In terms of change management, what is ownership?
The individual or entity who discovers a change needs to be made. For example, the head of Shipping and Receiving gets a notification on his computer saying all of the departments’ address label printers need to be updated. Shipping and Receiving owns this process, but it’s the IT department that will actually be making this change.
What are stakeholders?
Individuals or departments that will be impacted by the change you’re proposing.
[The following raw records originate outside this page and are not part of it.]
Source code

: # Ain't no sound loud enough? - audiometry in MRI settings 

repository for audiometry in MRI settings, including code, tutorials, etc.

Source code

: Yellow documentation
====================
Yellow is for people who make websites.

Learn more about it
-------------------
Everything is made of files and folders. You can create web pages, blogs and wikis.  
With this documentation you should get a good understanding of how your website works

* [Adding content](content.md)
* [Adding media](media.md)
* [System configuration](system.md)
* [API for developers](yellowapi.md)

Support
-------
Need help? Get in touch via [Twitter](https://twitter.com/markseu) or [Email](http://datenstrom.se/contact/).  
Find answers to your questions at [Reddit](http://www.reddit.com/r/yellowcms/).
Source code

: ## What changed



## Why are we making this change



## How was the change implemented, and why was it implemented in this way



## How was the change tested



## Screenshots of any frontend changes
They’re going to want input on the change management process, and some type of control over when the change occurs. Take into account who all is going to be impacted by the change. Look beyond the immediate impact and look through the whole process.
What is impact analysis?
Determining what sort of risk is going to be involved when a change is made, i.e., fixes that don’t fix anything, fixes that break something else, OS failures, etc.
Alternatively, it could also mean what risks are going to be involved if a change is NOT made, i.e., security vulnerability, application unavailability, or unexpected downtime. Risks can be high, medium, or low.
What is sandbox testing?
An environment set up to test changes that has no actual connection to the real world or your production systems. A technological safe space. A place to test and confirm before deployment. Also a really good place to test your backout plan.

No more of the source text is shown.